Pour sa part, la CSN juge que la transition vers une économie verte se fait en partie à travers le syndicalisme. « Le développement durable, c’est la conjugaison entre le développement économique, les droits sociaux et le respect de l’environnement, explique Pierre Patry. Malheureusement, on oublie souvent le volet “droits sociaux” du développement durable. Bien qu’il soit important de nous assurer que les entreprises soient moins polluantes, nous devons aussi veiller à ce que les droits des travailleuses et des travailleurs soient préservés, tant pour les nouveaux emplois dits clean-tech que pour les emplois traditionnels. La meilleure façon de le faire, c’est en se syndiquant. »

Revendications syndicales

Chose certaine, la CSN, la CSI et leurs alliés comptent bien se faire entendre lors des négociations à Paris en décembre.

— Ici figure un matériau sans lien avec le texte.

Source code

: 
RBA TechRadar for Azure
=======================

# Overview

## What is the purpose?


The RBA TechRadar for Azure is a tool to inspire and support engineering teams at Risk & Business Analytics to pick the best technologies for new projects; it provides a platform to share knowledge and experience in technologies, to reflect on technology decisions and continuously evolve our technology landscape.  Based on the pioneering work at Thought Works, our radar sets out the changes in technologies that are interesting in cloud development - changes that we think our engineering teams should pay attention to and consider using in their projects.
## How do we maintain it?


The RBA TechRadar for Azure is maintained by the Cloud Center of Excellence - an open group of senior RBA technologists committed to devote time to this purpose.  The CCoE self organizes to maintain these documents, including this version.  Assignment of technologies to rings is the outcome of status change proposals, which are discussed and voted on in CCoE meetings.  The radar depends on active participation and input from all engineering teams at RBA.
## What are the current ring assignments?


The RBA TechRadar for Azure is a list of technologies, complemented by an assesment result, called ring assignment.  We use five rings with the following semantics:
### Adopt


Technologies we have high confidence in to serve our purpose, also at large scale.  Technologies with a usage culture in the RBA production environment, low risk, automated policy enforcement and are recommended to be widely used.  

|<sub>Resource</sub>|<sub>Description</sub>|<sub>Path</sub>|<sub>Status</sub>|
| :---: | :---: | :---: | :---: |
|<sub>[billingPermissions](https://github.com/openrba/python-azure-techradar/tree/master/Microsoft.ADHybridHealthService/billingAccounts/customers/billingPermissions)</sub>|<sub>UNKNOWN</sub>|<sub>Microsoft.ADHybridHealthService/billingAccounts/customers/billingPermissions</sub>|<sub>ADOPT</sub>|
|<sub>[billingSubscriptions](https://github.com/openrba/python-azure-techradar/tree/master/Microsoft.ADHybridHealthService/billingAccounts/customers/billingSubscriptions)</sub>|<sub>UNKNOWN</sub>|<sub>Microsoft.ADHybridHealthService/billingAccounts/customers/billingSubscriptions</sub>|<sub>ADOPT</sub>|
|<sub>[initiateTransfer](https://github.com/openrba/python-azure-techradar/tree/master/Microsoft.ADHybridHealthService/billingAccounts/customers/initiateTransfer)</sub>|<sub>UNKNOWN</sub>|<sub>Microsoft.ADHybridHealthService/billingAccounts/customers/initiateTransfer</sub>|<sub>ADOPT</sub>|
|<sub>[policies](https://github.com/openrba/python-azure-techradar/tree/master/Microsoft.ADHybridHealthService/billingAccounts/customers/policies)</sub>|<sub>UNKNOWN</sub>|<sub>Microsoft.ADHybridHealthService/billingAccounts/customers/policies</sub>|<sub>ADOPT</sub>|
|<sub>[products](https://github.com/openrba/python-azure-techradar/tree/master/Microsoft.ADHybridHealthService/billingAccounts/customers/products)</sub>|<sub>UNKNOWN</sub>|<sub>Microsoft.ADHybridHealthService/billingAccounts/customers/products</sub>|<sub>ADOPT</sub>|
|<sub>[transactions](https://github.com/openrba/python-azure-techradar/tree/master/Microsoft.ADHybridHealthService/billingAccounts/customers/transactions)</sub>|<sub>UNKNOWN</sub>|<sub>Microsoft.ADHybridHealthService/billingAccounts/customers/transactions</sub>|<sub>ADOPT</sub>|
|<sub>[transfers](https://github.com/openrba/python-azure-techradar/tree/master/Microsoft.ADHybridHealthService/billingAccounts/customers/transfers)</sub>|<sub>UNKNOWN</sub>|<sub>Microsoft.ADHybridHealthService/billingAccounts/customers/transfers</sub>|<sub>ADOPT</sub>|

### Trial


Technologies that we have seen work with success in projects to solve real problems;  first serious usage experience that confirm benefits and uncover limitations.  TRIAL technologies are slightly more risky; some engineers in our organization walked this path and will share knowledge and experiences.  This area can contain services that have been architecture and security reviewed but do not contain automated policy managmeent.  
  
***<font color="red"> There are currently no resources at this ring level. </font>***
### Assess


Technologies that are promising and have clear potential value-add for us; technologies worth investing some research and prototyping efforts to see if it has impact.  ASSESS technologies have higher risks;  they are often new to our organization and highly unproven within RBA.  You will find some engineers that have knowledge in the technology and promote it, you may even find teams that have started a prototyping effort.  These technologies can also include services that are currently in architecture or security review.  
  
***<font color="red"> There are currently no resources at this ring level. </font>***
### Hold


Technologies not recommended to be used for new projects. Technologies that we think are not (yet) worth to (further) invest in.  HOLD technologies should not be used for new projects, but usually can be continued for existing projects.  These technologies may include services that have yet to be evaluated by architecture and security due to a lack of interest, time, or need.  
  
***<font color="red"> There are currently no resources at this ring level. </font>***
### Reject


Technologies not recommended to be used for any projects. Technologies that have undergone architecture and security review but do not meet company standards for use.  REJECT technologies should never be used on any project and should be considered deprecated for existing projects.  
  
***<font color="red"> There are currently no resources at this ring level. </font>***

D’abord, le mouvement syndical pressera les parties de passer à l’action avant 2020. Puis, il exigera une feuille de route claire quant à l’engagement des pays industrialisés à verser 100 milliards de dollars de soutien par année aux pays en développement, pour finalement réclamer que les travailleuses et les travailleurs soient accompagnés dans la transformation de l’économie.

« Nous devons pouvoir organiser le changement vers une économie verte de façon à ce que les travailleurs y trouvent leur compte. Nous voulons participer activement à la transformation de nos systèmes de productivité et de nos modes énergétiques. Les travailleurs vont construire une économie à faible émission de carbone, et personne ne sera laissé de côté », conclut Mme Rosemberg.